Since we also need to allocate memory for the counts, it is important to know how large they can become. The asymptotic expected maximum count after inserting n keys with k hash functions into a bit array of size m is (see [22, p. 72])

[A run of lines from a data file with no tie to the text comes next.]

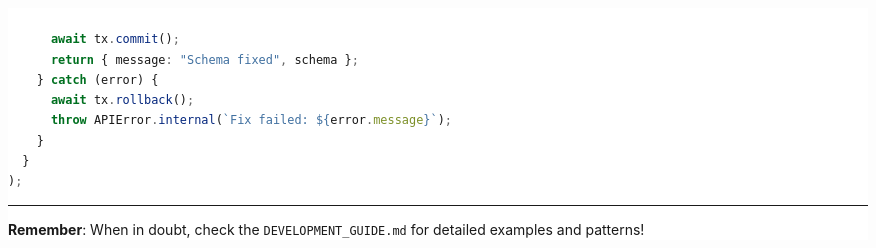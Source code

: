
 ```typescript
      
      await tx.commit();
      return { message: "Schema fixed", schema };
    } catch (error) {
      await tx.rollback();
      throw APIError.internal(`Fix failed: ${error.message}`);
    }
  }
);
```

---

**Remember**: When in doubt, check the `DEVELOPMENT_GUIDE.md` for detailed examples and patterns!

$$\Gamma^{-1}(m) \left(1 + {\ln (k n/m) \over \ln \Gamma^{-1}(m)} + O \left({1 \over \ln^2 \Gamma^{-1}(m)} \right) \right),$$

and the probability that any count is greater or equal i is

$$\Pr(\max(c) \geq i) \leq m {n k \choose i} {1\over m^i} \leq m \left( e n k \over i m \right)^i.$$

As already mentioned the optimum value for k (over reals) is $\ln 2 m/n$ so assuming that the number of hash functions is less than $\ln 2 m/n$ we can further bound

$$\Pr(\max(c) \geq i) \leq m \left( e \ln 2 \over i\right)^i.$$

Hence taking i=16 we obtain that

$$\Pr(\max(c) \geq 16) \leq { 1.37\times 10^{-15}} \times m.$$

In other words if we allow 4 bits per count, the probability of overflow for practical values of m during the initial insertion in the table is minuscule.

In practice we must take into account that the hash functions are not truly random, and that we keep doing insertions and deletions. Nevertheless, it seems that 4 bits per count would be amply sufficient. Furthermore if the count ever exceeds 15, we can simply let it stay at 15; after many deletions this might lead to a situation where the Bloom filter allows a false negative (the count becomes 0 when it shouldn't be), but the probability of such a chain of events is so low that it is much more likely that the proxy server would be rebooted in the meantime and the entire structure reconstructed.